Jejak Politik di Dunia Pendidikan: Netral atau Terpolitisasi?

Mimbar Ilmu atau Medan Ideologi? Menyingkap Jejak Politik di Dunia Pendidikan

Dunia pendidikan seringkali kita bayangkan sebagai menara gading yang netral, tempat ilmu murni diajarkan tanpa intervensi. Namun, realitasnya jauh lebih kompleks. Sejak dulu hingga kini, jejak politik tak pernah absen dari koridor-koridor sekolah dan universitas, memunculkan pertanyaan krusial: Apakah pendidikan benar-benar netral, atau justru terpolitisasi?

Keterikatan yang Tak Terhindarkan

Secara inheren, pendidikan memiliki dimensi politik. Kebijakan kurikulum, alokasi anggaran, sistem rekrutmen guru, hingga tujuan pendidikan itu sendiri, semuanya adalah produk keputusan politik. Pendidikan berfungsi membentuk warga negara, menanamkan nilai-nilai kebangsaan, dan menyiapkan generasi untuk berpartisipasi dalam kehidupan berbangsa dan bernegara. Dalam konteks ini, "politik" adalah bagian integral dan esensial dalam membentuk masyarakat yang berfungsi.

Ketika Netralitas Terkoyak: Bahaya Politisasi

Masalah muncul ketika dimensi politik ini bergeser menjadi politisasi sempit. Ini terjadi saat pendidikan dimanfaatkan sebagai alat propaganda atau indoktrinasi untuk kepentingan partai, kelompok, atau ideologi tertentu. Contohnya bisa berupa penulisan ulang sejarah yang bias, pemaksaan materi ajar yang condong ke satu pandangan, atau pembatasan ruang diskusi kritis yang dapat mengancam status quo. Politisasi semacam ini merampas hak siswa untuk berpikir mandiri dan menghambat pengembangan intelektual yang sehat, mengubah mimbar ilmu menjadi medan perebutan ideologi.
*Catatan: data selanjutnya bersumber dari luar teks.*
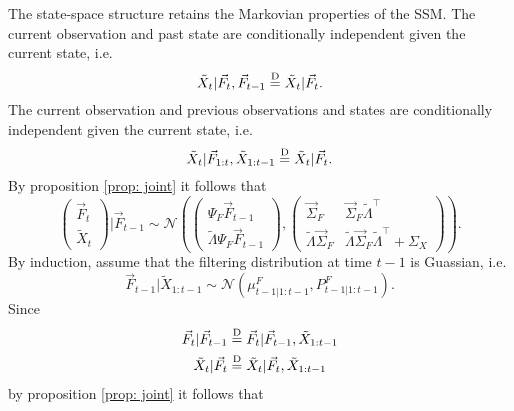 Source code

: The state-space structure retains the Markovian properties of the SSM. The current observation and past state are conditionally independent given the current state, i.e.
\begin{equation*}
	\tilde{X}_{t} | \vec{F}_{t}, \vec{F}_{t-1} \overset{\text D}{=} \tilde{X}_{t} \vert \vec{F}_{t}.
\end{equation*}
The current observation and previous observations and states are conditionally independent given the current state, i.e.
\begin{equation*}
	\tilde{X}_{t} | \vec{F}_{1:t}, \tilde{X}_{1:t-1} \overset{\text D}{=} \tilde{X}_{t} \vert \vec{F}_{t}.
\end{equation*}
By proposition \ref{prop: joint} it follows that
\begin{equation}
	\begin{pmatrix} \vec{F}_{t} \\ \tilde{X}_{t} \end{pmatrix} 
	\vert \vec{F}_{t-1} \sim 
	\mathcal N \left( 
		\begin{pmatrix} \Psi_{F} \vec{F}_{t-1} \\ \tilde{\Lambda} \Psi_{F} \vec{F}_{t-1} \end{pmatrix},
		\begin{pmatrix} 
			\vec{\Sigma}_F & \vec{\Sigma}_F \tilde{\Lambda}^{\top} \\ 
			\tilde{\Lambda} \vec{\Sigma}_F & \tilde{\Lambda} \vec{\Sigma}_F \tilde{\Lambda}^{\top} + \Sigma_X
		\end{pmatrix} 
	\right).
\end{equation}
By induction, assume that the filtering distribution at time $t-1$ is Guassian, i.e. 
\begin{equation}
	\vec{F}_{t-1} | \tilde{X}_{1:t-1} \sim \mathcal N (\mu_{t-1 | 1:t-1}^F, P_{t-1 | 1:t-1}^F).
\end{equation}
Since 
\begin{equation*}
	\begin{aligned}
		\vec{F}_{t} | \vec{F}_{t-1} &\overset{\text D}{=} \vec{F}_{t} | \vec{F}_{t-1}, \tilde{X}_{1:t-1} \\
		\tilde{X}_{t} \vert \vec{F}_{t} &\overset{\text D}{=} \tilde{X}_{t} | \vec{F}_{t}, \tilde{X}_{1:t-1}
	\end{aligned}
\end{equation*}
 by proposition \ref{prop: joint} it follows that 

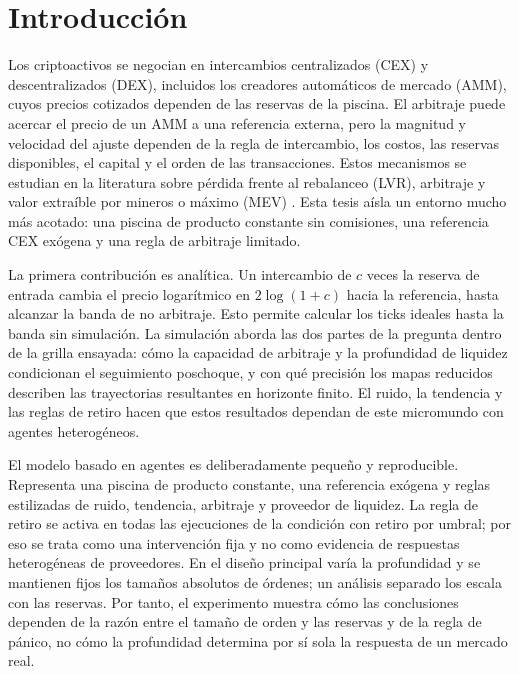 \chapter{Introducción}
\label{cap:introduccion}

Los criptoactivos se negocian en intercambios centralizados (CEX) y descentralizados (DEX), incluidos los creadores automáticos de mercado (AMM), cuyos precios cotizados dependen de las reservas de la piscina. El arbitraje puede acercar el precio de un AMM a una referencia externa, pero la magnitud y velocidad del ajuste dependen de la regla de intercambio, los costos, las reservas disponibles, el capital y el orden de las transacciones. Estos mecanismos se estudian en la literatura sobre pérdida frente al rebalanceo (LVR), arbitraje y valor extraíble por mineros o máximo (MEV) \cite{milionis2022lvr,daian2020flash,zhou2021hft}. Esta tesis aísla un entorno mucho más acotado: una piscina de producto constante sin comisiones, una referencia CEX exógena y una regla de arbitraje limitado.

La primera contribución es analítica. Un intercambio de $c$ veces la reserva de entrada cambia el precio logarítmico en $2\log(1+c)$ hacia la referencia, hasta alcanzar la banda de no arbitraje. Esto permite calcular los ticks ideales hasta la banda sin simulación. La simulación aborda las dos partes de la pregunta dentro de la grilla ensayada: cómo la capacidad de arbitraje y la profundidad de liquidez condicionan el seguimiento poschoque, y con qué precisión los mapas reducidos describen las trayectorias resultantes en horizonte finito. El ruido, la tendencia y las reglas de retiro hacen que estos resultados dependan de este micromundo con agentes heterogéneos.

El modelo basado en agentes es deliberadamente pequeño y reproducible. Representa una piscina de producto constante, una referencia exógena y reglas estilizadas de ruido, tendencia, arbitraje y proveedor de liquidez. La regla de retiro se activa en todas las ejecuciones de la condición con retiro por umbral; por eso se trata como una intervención fija y no como evidencia de respuestas heterogéneas de proveedores. En el diseño principal varía la profundidad y se mantienen fijos los tamaños absolutos de órdenes; un análisis separado los escala con las reservas. Por tanto, el experimento muestra cómo las conclusiones dependen de la razón entre el tamaño de orden y las reservas y de la regla de pánico, no cómo la profundidad determina por sí sola la respuesta de un mercado real.

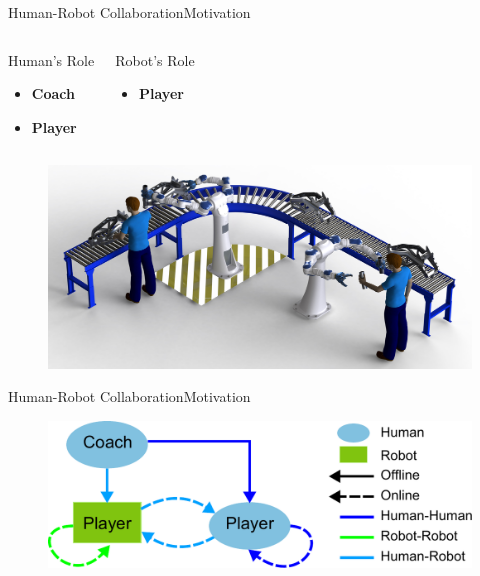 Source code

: \begin{frame}{Human-Robot Collaboration}{Motivation}

\begin{columns}
\begin{block}{ Human's Role }
\begin{minipage}[t][1.2cm][t]{.9\textwidth}
\centering
\begin{itemize}
\item {\bf Coach}
\item {\bf Player}
\end{itemize}
\end{minipage}
\end{block}	
\begin{block}{ Robot's Role }
\begin{minipage}[t][1.2cm][t]{.9\textwidth}
\centering
\begin{itemize}
\item {\bf Player}
\end{itemize}
\end{minipage}
\end{block}	
\end{columns}

\begin{figure}
	\centering
	\includegraphics[width=.7\linewidth]{figure/human_robot_collaboration}
\end{figure}

\end{frame}

\begin{frame}{Human-Robot Collaboration}{Motivation}

\begin{figure}
	\centering
	\includegraphics[width=.7\linewidth]{figure/team_info_flow}
\end{figure}

\end{frame}

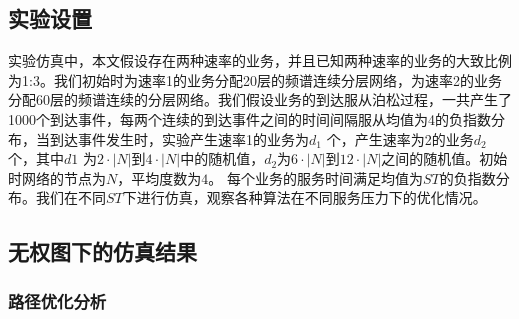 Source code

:\subsection{实验设置}
实验仿真中，本文假设存在两种速率的业务，并且已知两种速率的业务的大致比例为1:3。我们初始时为速率1的业务分配20层的频谱连续分层网络，为速率2的业务分配60层的频谱连续的分层网络。我们假设业务的到达服从泊松过程，一共产生了1000个到达事件，每两个连续的到达事件之间的时间间隔服从均值为4的负指数分布，当到达事件发生时，实验产生速率1的业务为$d_1$ 个，产生速率为2的业务$d_2$ 个，其中$d1$ 为$2 \cdot |N|$到$4 \cdot|N|$中的随机值，$d_2$为$6 \cdot |N|$到$12 \cdot |N|$之间的随机值。初始时网络的节点为$N$，平均度数为$4$。 每个业务的服务时间满足均值为$ST$的负指数分布。我们在不同$ST$下进行仿真，观察各种算法在不同服务压力下的优化情况。

\subsection{无权图下的仿真结果}
\subsubsection{路径优化分析}

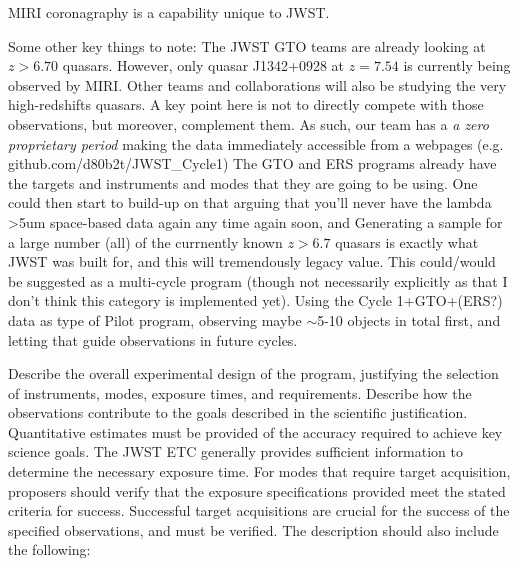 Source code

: \documentclass[12pt]{article}
\begin{document}
MIRI coronagraphy is a capability unique to JWST.

Some other key things to note:  
The JWST GTO teams are already looking at $z>6.70$ quasars. 
However, %
only quasar J1342+0928 at $z=7.54$ is currently being observed by MIRI. 
Other teams and collaborations will also be studying the very high-redshifts quasars. 
A key point here is not to directly compete with those observations, but moreover, complement them.
As such, our team has a {\it a zero  proprietary period} making the data immediately accessible from
a webpages (e.g. github.com/d80b2t/JWST\_Cycle1)
The GTO and ERS programs already have the targets and instruments and modes 
that they are going to be using. One could then start to build-up on that arguing that 
you’ll never have the lambda >5um space-based data again any time again soon, 
and
Generating a sample for a large number (all) of the currnently known $z>6.7$ quasars is exactly 
what JWST was built for, and this will tremendously legacy value. 
This could/would be suggested as a multi-cycle program (though not necessarily explicitly 
as that I don’t think this category is implemented yet). Using the Cycle 1+GTO+(ERS?) 
data as type of Pilot program, observing maybe $\sim$5-10 objects in total first, and letting 
that guide observations in future cycles. 

















%
%
\justifyobservations   %
Describe the overall experimental design of the program, justifying the selection of instruments, modes, exposure times, and requirements. Describe how the observations contribute to the goals described in the scientific justification. Quantitative estimates must be provided of the accuracy required to achieve key science goals. The JWST ETC generally provides sufficient information to determine the necessary exposure time. For modes that require target acquisition, proposers should verify that the exposure specifications provided meet the stated criteria for success. Successful target acquisitions are crucial for the success of the specified observations, and must be verified. The description should also include the following:
\end{document}
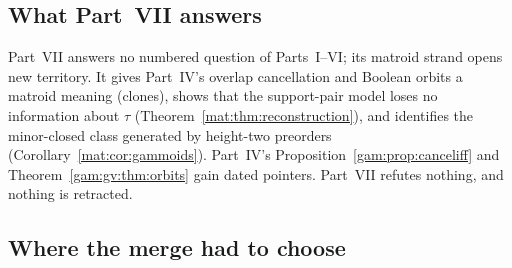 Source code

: \documentclass[11pt]{article}
\numberwithin{equation}{section}
\theoremstyle{definition}
\begin{document}
\subsection{What Part~VII answers}
\label{mat:sec:answers}
Part~VII answers no numbered question of Parts~I--VI; its matroid strand
opens new territory. It gives Part~IV's overlap cancellation and Boolean
orbits a matroid meaning (clones), shows that the support-pair model loses
no information about $\tau$ (Theorem~\ref{mat:thm:reconstruction}), and
identifies the minor-closed class generated by height-two preorders
(Corollary~\ref{mat:cor:gammoids}). Part~IV's
Proposition~\ref{gam:prop:canceliff} and Theorem~\ref{gam:gv:thm:orbits}
gain dated pointers. Part~VII refutes nothing, and nothing is retracted.

\subsection{Where the merge had to choose}
\label{mat:sec:merge}
\end{document}
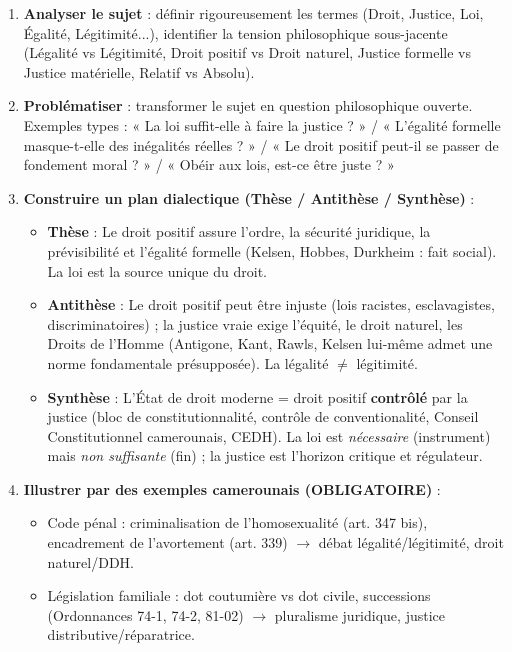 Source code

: \documentclass[11pt]{article}
\begin{document}
\begin{methode}
\begin{enumerate}
  \item \textbf{Analyser le sujet} : définir rigoureusement les termes (Droit, Justice, Loi, Égalité, Légitimité...), identifier la tension philosophique sous-jacente (Légalité vs Légitimité, Droit positif vs Droit naturel, Justice formelle vs Justice matérielle, Relatif vs Absolu).
  \item \textbf{Problématiser} : transformer le sujet en question philosophique ouverte. Exemples types : « La loi suffit-elle à faire la justice ? » / « L'égalité formelle masque-t-elle des inégalités réelles ? » / « Le droit positif peut-il se passer de fondement moral ? » / « Obéir aux lois, est-ce être juste ? »
  \item \textbf{Construire un plan dialectique (Thèse / Antithèse / Synthèse)} :
    \begin{itemize}
      \item \textbf{Thèse} : Le droit positif assure l'ordre, la sécurité juridique, la prévisibilité et l'égalité formelle (Kelsen, Hobbes, Durkheim : fait social). La loi est la source unique du droit.
      \item \textbf{Antithèse} : Le droit positif peut être injuste (lois racistes, esclavagistes, discriminatoires) ; la justice vraie exige l'équité, le droit naturel, les Droits de l'Homme (Antigone, Kant, Rawls, Kelsen lui-même admet une norme fondamentale présupposée). La légalité $\neq$ légitimité.
      \item \textbf{Synthèse} : L'État de droit moderne = droit positif \textbf{contrôlé} par la justice (bloc de constitutionnalité, contrôle de conventionalité, Conseil Constitutionnel camerounais, CEDH). La loi est \emph{nécessaire} (instrument) mais \emph{non suffisante} (fin) ; la justice est l'horizon critique et régulateur.
    \end{itemize}
  \item \textbf{Illustrer par des exemples camerounais (OBLIGATOIRE)} :
    \begin{itemize}
      \item Code pénal : criminalisation de l'homosexualité (art. 347 bis), encadrement de l'avortement (art. 339) $\to$ débat légalité/légitimité, droit naturel/DDH.
      \item Législation familiale : dot coutumière vs dot civile, successions (Ordonnances 74-1, 74-2, 81-02) $\to$ pluralisme juridique, justice distributive/réparatrice.

\end{itemize}
\end{enumerate}
\end{methode}
\end{document}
Mengejar Keseimbangan: Antara Keniscayaan dan Ideal

Jadi, apakah pendidikan harus netral sepenuhnya? Mungkin tidak sepenuhnya mungkin, mengingat perannya dalam membentuk masyarakat. Namun, yang harus dikejar adalah netralitas dalam penyampaian dan objektivitas dalam pendekatan. Artinya, pendidikan harus berupaya menyajikan berbagai perspektif secara berimbang, berdasarkan fakta, dan mendorong siswa untuk menganalisis serta membentuk pandangannya sendiri. Bukan menghindari topik politik, melainkan menyajikannya dengan cara yang membebaskan pikiran, bukan membelenggu.

Kesimpulan:

Jejak politik di dunia pendidikan adalah keniscayaan. Garis tipis antara membentuk warga negara yang kritis dan mengindoktrinasi adalah tantangan abadi. Tugas kita adalah memastikan bahwa pendidikan tetap menjadi pilar yang kokoh untuk membebaskan pikiran, mendorong pemikiran kritis, dan menghasilkan generasi yang mampu membedakan antara fakta dan propaganda, bukan sekadar menjadi alat kekuasaan sesaat.